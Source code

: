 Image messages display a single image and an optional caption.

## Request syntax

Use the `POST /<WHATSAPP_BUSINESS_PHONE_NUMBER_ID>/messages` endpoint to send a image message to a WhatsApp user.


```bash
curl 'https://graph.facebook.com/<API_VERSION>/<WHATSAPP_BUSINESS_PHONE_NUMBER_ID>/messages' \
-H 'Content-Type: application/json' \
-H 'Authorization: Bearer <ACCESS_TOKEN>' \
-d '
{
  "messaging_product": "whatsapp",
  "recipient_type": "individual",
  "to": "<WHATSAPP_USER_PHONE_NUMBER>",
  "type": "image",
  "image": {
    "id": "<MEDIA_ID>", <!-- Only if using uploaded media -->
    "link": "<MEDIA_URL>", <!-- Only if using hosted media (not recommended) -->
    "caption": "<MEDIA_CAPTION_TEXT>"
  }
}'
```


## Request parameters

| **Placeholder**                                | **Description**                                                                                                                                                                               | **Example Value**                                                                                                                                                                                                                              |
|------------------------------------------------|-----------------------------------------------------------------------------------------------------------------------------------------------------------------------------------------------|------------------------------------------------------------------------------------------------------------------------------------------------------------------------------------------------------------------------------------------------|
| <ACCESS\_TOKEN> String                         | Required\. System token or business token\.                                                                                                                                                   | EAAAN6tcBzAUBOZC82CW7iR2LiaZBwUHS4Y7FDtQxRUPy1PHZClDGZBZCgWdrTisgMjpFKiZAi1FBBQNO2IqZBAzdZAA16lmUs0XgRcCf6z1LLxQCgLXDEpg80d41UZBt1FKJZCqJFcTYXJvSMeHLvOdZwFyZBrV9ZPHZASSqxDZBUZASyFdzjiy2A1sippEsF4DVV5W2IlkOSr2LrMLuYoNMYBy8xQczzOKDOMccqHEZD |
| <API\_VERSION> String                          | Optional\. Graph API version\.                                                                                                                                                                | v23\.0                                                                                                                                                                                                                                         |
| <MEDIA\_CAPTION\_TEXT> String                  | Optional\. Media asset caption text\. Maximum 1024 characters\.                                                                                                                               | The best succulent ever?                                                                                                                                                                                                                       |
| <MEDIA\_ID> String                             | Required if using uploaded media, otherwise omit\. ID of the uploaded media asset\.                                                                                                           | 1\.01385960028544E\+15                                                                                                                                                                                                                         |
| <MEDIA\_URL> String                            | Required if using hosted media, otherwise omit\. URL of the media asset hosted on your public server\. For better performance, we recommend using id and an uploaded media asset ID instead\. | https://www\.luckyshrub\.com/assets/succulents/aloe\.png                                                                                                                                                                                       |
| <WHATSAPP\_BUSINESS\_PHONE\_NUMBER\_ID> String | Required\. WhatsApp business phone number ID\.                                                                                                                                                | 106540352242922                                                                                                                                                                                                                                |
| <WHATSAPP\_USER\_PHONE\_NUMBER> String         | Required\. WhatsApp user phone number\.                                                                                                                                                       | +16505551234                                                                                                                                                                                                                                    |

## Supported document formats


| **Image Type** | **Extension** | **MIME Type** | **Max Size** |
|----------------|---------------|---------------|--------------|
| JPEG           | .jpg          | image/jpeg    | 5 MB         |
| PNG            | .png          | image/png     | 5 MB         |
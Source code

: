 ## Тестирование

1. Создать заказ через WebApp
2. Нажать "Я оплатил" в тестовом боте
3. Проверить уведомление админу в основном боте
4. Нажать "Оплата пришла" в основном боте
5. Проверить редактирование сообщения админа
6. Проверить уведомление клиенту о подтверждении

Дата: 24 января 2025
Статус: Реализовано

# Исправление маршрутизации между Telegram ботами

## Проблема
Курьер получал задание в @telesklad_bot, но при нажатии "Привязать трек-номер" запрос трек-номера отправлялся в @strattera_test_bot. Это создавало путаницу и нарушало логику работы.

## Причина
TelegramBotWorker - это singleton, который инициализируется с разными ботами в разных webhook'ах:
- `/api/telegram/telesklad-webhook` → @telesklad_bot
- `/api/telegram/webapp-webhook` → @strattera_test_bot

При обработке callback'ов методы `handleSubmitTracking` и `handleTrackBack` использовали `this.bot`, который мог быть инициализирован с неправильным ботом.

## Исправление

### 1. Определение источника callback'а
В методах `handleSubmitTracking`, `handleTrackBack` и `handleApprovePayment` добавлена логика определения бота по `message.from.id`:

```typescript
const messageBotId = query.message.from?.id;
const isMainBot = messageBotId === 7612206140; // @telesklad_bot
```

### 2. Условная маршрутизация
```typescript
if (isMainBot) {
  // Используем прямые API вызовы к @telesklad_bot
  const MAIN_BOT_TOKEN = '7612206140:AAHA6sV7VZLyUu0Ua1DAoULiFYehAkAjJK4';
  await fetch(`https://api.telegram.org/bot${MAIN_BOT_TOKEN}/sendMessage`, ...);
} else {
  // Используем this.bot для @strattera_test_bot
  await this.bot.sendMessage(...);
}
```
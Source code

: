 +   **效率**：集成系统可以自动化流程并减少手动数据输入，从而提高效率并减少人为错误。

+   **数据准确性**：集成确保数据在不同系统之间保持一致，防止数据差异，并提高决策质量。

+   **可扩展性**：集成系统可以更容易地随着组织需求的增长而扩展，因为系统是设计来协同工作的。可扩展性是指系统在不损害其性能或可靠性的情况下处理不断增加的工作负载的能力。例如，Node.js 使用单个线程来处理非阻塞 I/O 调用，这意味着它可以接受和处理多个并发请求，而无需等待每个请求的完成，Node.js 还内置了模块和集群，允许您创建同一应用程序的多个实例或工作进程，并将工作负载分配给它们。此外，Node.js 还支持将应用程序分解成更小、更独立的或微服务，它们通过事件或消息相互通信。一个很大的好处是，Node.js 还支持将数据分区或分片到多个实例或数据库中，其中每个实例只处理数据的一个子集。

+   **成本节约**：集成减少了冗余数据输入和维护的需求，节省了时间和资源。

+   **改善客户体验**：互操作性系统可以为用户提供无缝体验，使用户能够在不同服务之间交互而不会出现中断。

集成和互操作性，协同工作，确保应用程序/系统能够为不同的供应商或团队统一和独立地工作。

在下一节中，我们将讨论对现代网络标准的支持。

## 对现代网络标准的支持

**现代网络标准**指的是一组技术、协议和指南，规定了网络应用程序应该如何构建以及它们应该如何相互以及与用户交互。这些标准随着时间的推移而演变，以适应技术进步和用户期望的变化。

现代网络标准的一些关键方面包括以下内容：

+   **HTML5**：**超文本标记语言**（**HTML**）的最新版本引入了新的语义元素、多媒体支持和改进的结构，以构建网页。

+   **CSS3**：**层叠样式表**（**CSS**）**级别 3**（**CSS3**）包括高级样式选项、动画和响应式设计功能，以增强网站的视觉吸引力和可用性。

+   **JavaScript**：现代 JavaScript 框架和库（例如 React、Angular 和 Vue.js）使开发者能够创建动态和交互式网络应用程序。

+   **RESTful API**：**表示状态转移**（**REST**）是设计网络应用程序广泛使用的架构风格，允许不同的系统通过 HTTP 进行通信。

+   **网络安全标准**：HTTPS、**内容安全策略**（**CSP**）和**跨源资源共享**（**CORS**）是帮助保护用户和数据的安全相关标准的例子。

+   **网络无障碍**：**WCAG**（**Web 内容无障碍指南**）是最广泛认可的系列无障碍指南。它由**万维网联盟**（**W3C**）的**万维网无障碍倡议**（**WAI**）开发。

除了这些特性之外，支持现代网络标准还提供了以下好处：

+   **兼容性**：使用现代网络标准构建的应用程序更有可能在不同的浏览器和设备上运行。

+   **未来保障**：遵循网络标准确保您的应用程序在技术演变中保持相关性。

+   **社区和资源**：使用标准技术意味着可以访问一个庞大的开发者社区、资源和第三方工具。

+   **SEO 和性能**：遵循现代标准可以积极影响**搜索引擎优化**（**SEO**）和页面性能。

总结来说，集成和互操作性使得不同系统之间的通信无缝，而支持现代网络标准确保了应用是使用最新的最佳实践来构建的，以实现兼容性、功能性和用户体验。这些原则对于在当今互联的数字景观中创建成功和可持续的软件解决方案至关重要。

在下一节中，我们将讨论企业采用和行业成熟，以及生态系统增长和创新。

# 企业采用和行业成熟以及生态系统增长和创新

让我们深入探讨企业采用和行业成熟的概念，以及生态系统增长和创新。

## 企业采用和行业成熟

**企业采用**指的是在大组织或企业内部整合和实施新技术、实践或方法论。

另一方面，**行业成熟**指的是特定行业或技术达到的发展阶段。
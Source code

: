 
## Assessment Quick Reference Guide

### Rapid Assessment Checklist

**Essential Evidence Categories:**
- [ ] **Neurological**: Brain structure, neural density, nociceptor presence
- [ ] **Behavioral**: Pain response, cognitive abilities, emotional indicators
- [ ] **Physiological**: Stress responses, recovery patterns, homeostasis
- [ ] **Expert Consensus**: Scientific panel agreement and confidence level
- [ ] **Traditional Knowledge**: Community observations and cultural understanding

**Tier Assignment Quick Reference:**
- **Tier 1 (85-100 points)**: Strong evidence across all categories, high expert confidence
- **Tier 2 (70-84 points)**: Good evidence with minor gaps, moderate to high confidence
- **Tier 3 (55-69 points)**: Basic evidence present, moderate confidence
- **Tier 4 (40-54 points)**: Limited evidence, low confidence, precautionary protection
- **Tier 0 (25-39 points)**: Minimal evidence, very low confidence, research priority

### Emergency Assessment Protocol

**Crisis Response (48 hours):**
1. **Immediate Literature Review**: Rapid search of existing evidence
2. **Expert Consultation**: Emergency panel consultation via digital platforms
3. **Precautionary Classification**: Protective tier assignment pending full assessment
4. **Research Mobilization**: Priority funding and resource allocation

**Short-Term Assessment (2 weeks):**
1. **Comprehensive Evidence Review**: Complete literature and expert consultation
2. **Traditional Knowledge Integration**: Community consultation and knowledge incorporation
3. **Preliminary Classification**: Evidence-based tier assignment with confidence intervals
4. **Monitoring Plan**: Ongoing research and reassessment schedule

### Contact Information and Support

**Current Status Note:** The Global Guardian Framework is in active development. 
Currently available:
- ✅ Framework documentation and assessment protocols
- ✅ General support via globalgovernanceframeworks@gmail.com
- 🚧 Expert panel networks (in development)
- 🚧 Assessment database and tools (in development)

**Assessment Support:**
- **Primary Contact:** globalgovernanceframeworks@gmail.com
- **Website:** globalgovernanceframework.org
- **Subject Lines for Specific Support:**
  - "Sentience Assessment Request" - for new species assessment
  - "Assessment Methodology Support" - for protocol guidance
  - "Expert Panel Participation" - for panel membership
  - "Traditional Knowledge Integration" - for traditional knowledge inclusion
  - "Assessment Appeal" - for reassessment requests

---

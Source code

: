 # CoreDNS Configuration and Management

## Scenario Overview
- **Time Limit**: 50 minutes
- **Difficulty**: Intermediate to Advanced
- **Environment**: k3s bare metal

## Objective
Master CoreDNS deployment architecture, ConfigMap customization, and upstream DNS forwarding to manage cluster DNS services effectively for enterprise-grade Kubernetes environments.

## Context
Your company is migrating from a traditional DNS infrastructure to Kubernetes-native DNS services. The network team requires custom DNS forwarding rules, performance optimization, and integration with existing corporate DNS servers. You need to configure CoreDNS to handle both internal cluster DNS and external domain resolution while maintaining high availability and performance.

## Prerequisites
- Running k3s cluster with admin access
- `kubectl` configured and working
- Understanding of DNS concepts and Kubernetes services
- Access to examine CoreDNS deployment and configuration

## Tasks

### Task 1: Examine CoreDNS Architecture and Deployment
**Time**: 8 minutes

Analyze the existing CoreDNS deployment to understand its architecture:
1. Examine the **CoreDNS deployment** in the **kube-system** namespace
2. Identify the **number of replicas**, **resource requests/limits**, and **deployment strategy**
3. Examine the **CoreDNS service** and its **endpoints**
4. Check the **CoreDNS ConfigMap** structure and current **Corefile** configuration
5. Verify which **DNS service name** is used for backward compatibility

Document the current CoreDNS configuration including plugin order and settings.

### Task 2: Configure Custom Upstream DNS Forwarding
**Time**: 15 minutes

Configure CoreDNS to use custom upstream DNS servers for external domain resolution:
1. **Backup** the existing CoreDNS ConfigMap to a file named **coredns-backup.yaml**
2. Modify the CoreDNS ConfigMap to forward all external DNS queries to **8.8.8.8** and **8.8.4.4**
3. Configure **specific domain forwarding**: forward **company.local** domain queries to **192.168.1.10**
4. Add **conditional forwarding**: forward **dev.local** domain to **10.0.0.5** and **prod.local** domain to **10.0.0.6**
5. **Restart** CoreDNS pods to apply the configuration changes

● ● ● ● ● ● ●

= Task details =
Restate, word for word and with nothing added, the lines from the first line of the listing through the one where "## Request parameters" stands.

= Your response =
Source code

: Image messages display a single image and an optional caption.

## Request syntax

Use the `POST /<WHATSAPP_BUSINESS_PHONE_NUMBER_ID>/messages` endpoint to send a image message to a WhatsApp user.


```bash
curl 'https://graph.facebook.com/<API_VERSION>/<WHATSAPP_BUSINESS_PHONE_NUMBER_ID>/messages' \
-H 'Content-Type: application/json' \
-H 'Authorization: Bearer <ACCESS_TOKEN>' \
-d '
{
  "messaging_product": "whatsapp",
  "recipient_type": "individual",
  "to": "<WHATSAPP_USER_PHONE_NUMBER>",
  "type": "image",
  "image": {
    "id": "<MEDIA_ID>", <!-- Only if using uploaded media -->
    "link": "<MEDIA_URL>", <!-- Only if using hosted media (not recommended) -->
    "caption": "<MEDIA_CAPTION_TEXT>"
  }
}'
```


## Request parameters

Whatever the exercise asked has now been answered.